[PROBLEM TO SOLVE]
Transcribe the whole listing exactly; the images stay out.

##### AVAILABLE RECORDS #####

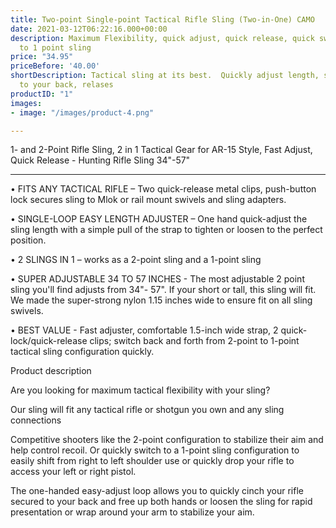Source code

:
 ```yaml
---
title: Two-point Single-point Tactical Rifle Sling (Two-in-One) CAMO
date: 2021-03-12T06:22:16.000+00:00
description: Maximum Flexibility, quick adjust, quick release, quick switch from 2
  to 1 point sling
price: "34.95"
priceBefore: '40.00'
shortDescription: Tactical sling at its best.  Quickly adjust length, secures tight
  to your back, relases
productID: "1"
images:
- image: "/images/product-4.png"

---
```

1- and 2-Point Rifle Sling, 2 in 1 Tactical Gear for AR-15 Style, Fast Adjust, Quick Release - Hunting Rifle Sling 34"-57"

________________________________________

•	FITS ANY TACTICAL RIFLE – Two quick-release metal clips, push-button lock secures sling to Mlok or rail mount swivels and sling adapters.

•	SINGLE-LOOP EASY LENGTH ADJUSTER – One hand quick-adjust the sling length with a simple pull of the strap to tighten or loosen to the perfect position.

•	2 SLINGS IN 1 – works as a 2-point sling and a 1-point sling

•	SUPER ADJUSTABLE 34 TO 57 INCHES - The most adjustable 2 point sling you'll find adjusts from 34"- 57". If your short or tall, this sling will fit. We made the super-strong nylon 1.15 inches wide to ensure fit on all sling swivels.

•	BEST VALUE - Fast adjuster, comfortable 1.5-inch wide strap, 2 quick-lock/quick-release clips; switch back and forth from 2-point to 1-point tactical sling configuration quickly.

Product description

Are you looking for maximum tactical flexibility with your sling?

Our sling will fit any tactical rifle or shotgun you own and any sling connections

Competitive shooters like the 2-point configuration to stabilize their aim and help control recoil. Or quickly switch to a 1-point sling configuration to easily shift from right to left shoulder use or quickly drop your rifle to access your left or right pistol.  

The one-handed easy-adjust loop allows you to quickly cinch your rifle secured to your back and free up both hands or loosen the sling for rapid presentation or wrap around your arm to stabilize your aim.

#####

[EXERCISE RESULT]
Source code

:
 ```yaml
---
title: Two-point Single-point Tactical Rifle Sling (Two-in-One) CAMO
date: 2021-03-12T06:22:16.000+00:00
description: Maximum Flexibility, quick adjust, quick release, quick switch from 2
  to 1 point sling
price: "34.95"
priceBefore: '40.00'
shortDescription: Tactical sling at its best.  Quickly adjust length, secures tight
  to your back, relases
productID: "1"
images:
- image: "/images/product-4.png"

---
```

1- and 2-Point Rifle Sling, 2 in 1 Tactical Gear for AR-15 Style, Fast Adjust, Quick Release - Hunting Rifle Sling 34"-57"

________________________________________

•	FITS ANY TACTICAL RIFLE – Two quick-release metal clips, push-button lock secures sling to Mlok or rail mount swivels and sling adapters.

•	SINGLE-LOOP EASY LENGTH ADJUSTER – One hand quick-adjust the sling length with a simple pull of the strap to tighten or loosen to the perfect position.

•	2 SLINGS IN 1 – works as a 2-point sling and a 1-point sling

•	SUPER ADJUSTABLE 34 TO 57 INCHES - The most adjustable 2 point sling you'll find adjusts from 34"- 57". If your short or tall, this sling will fit. We made the super-strong nylon 1.15 inches wide to ensure fit on all sling swivels.

•	BEST VALUE - Fast adjuster, comfortable 1.5-inch wide strap, 2 quick-lock/quick-release clips; switch back and forth from 2-point to 1-point tactical sling configuration quickly.

Product description

Are you looking for maximum tactical flexibility with your sling?

Our sling will fit any tactical rifle or shotgun you own and any sling connections

Competitive shooters like the 2-point configuration to stabilize their aim and help control recoil. Or quickly switch to a 1-point sling configuration to easily shift from right to left shoulder use or quickly drop your rifle to access your left or right pistol.  

The one-handed easy-adjust loop allows you to quickly cinch your rifle secured to your back and free up both hands or loosen the sling for rapid presentation or wrap around your arm to stabilize your aim.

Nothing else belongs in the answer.